REQUIRED ACTION:
Check each line of the records below and collect those that include the word "repair".

DATA FOR THIS TASK:
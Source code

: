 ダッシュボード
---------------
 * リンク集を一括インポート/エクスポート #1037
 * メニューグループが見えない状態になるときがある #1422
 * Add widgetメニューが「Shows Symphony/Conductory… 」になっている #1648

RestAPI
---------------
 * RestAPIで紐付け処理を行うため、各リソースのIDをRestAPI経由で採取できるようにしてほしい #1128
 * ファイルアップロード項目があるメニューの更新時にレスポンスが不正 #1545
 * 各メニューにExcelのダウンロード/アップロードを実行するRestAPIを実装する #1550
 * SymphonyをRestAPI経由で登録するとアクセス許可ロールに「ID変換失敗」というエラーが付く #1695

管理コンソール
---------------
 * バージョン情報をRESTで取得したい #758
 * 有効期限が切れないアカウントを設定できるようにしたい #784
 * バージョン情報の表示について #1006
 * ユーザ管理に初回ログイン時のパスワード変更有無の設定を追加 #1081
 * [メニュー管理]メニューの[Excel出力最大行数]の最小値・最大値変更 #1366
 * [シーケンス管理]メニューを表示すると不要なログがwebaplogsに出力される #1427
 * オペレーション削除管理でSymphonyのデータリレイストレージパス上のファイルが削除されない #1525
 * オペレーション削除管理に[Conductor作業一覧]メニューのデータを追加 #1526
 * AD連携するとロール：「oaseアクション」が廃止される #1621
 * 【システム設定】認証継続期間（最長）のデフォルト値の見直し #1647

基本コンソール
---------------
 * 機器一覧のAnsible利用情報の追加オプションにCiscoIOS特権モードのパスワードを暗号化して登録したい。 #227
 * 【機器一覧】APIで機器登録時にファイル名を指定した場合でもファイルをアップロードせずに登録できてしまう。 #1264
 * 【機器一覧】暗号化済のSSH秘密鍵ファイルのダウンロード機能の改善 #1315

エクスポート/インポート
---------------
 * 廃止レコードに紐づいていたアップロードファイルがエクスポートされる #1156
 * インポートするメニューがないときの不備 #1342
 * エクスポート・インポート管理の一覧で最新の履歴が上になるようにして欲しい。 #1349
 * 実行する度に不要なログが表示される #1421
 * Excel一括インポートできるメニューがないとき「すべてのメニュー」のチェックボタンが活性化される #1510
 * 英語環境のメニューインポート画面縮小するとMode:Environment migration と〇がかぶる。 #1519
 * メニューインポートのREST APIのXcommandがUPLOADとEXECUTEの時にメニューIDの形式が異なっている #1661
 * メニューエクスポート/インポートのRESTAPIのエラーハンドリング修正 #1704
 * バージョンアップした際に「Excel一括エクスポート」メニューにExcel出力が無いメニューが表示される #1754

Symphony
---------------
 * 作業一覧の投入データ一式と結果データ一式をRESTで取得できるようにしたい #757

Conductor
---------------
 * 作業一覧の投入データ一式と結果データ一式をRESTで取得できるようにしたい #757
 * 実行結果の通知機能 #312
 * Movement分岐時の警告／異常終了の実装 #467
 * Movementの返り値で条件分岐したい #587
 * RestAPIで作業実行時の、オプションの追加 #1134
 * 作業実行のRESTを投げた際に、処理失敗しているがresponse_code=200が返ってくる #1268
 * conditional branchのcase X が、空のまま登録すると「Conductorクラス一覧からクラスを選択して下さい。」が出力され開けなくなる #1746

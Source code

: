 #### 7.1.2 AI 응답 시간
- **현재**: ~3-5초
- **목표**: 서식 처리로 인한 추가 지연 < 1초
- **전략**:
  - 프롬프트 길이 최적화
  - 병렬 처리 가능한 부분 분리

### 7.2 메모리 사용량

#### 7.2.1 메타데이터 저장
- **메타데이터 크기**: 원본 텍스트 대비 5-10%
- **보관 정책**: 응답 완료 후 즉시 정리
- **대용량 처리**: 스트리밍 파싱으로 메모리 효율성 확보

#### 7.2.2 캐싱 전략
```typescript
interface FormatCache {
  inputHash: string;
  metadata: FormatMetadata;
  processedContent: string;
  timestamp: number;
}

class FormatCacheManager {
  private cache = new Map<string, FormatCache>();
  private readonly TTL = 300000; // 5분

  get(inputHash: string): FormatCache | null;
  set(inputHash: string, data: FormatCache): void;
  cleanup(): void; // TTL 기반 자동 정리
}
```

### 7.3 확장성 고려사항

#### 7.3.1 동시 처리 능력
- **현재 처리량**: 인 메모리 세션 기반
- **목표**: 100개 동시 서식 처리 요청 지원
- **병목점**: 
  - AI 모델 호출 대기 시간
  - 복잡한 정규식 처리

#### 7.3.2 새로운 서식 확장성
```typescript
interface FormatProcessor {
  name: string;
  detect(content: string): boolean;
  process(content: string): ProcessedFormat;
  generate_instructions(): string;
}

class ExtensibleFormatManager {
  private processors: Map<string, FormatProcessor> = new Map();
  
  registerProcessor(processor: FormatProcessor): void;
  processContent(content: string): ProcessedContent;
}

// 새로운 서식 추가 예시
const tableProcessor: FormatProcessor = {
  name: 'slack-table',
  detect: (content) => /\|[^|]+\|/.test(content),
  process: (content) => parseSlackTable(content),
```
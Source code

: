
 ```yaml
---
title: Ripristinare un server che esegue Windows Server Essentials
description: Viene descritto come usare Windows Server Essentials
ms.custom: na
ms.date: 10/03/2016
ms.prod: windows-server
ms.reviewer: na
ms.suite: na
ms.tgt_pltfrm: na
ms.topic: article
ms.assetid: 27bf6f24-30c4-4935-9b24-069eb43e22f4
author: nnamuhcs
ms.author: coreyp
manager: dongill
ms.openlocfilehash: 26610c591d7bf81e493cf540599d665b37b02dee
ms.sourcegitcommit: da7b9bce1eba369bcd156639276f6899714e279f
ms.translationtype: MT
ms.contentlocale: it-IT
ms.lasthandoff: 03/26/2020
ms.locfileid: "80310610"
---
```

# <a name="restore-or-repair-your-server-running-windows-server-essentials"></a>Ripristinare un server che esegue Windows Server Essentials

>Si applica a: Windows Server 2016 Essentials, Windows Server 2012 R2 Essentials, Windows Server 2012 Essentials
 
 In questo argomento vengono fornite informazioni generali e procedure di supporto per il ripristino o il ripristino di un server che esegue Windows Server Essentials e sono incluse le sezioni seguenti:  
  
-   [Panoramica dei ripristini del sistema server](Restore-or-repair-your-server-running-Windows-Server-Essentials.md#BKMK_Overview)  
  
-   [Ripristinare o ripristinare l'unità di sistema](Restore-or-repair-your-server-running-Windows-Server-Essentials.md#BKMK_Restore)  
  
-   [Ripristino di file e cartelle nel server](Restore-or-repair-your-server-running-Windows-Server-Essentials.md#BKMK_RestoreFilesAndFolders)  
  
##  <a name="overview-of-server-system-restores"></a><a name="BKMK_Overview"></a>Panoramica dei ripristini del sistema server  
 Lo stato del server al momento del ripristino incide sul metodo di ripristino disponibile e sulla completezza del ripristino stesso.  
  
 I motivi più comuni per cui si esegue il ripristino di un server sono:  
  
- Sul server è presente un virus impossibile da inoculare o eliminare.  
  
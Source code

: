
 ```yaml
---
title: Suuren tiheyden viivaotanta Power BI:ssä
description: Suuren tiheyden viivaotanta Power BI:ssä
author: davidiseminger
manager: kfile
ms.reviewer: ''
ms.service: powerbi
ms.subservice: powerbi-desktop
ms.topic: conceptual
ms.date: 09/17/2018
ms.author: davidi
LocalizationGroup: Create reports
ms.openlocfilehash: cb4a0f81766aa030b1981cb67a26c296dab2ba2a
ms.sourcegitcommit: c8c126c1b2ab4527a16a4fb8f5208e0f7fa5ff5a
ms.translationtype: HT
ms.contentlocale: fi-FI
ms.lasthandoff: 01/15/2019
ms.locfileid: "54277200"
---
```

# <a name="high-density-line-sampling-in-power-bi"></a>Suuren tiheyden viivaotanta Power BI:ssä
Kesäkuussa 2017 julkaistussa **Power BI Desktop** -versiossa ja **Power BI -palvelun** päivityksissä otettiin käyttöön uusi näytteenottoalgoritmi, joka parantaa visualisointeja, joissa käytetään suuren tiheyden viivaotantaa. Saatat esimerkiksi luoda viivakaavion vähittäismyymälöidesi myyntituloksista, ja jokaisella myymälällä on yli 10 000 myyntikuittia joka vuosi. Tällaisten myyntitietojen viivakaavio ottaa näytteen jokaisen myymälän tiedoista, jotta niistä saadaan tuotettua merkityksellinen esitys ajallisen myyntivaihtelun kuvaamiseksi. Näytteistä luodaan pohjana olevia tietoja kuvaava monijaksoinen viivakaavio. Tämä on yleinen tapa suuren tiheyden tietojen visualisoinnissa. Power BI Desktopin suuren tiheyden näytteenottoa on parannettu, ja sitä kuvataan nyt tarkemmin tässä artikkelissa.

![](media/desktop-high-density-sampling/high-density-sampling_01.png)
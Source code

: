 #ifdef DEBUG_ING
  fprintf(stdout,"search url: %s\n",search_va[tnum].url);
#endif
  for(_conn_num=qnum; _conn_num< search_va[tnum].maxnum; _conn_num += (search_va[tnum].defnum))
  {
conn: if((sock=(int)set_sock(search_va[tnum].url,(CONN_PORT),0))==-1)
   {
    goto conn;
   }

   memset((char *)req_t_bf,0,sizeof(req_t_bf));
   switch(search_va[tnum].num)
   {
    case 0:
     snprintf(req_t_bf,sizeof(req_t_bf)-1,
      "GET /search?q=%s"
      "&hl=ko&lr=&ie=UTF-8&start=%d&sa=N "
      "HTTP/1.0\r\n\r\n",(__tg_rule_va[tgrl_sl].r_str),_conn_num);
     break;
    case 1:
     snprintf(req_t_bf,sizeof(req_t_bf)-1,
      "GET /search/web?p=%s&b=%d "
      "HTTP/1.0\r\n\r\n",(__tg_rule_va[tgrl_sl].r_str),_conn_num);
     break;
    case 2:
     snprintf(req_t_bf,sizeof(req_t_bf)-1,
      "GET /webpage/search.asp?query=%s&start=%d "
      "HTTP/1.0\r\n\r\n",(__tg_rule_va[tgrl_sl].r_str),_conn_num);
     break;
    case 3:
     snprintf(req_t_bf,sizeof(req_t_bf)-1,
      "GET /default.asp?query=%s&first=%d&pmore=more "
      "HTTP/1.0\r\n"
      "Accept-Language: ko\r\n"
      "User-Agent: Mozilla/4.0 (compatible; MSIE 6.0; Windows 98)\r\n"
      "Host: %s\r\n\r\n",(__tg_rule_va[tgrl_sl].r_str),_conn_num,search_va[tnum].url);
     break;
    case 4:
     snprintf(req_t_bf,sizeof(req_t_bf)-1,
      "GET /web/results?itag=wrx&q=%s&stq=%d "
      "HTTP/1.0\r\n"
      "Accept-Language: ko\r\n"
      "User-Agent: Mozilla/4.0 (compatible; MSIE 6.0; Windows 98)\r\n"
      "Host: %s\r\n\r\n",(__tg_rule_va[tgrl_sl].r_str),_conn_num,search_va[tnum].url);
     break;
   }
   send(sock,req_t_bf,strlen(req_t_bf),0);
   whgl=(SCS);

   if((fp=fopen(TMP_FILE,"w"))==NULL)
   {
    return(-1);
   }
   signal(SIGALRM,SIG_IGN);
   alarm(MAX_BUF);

RESPONSE FOR THIS EXERCISE:
# <a name="restore-or-repair-your-server-running-windows-server-essentials"></a>Ripristinare un server che esegue Windows Server Essentials
-   [Panoramica dei ripristini del sistema server](Restore-or-repair-your-server-running-Windows-Server-Essentials.md#BKMK_Overview)  
-   [Ripristinare o ripristinare l'unità di sistema](Restore-or-repair-your-server-running-Windows-Server-Essentials.md#BKMK_Restore)  
-   [Ripristino di file e cartelle nel server](Restore-or-repair-your-server-running-Windows-Server-Essentials.md#BKMK_RestoreFilesAndFolders)  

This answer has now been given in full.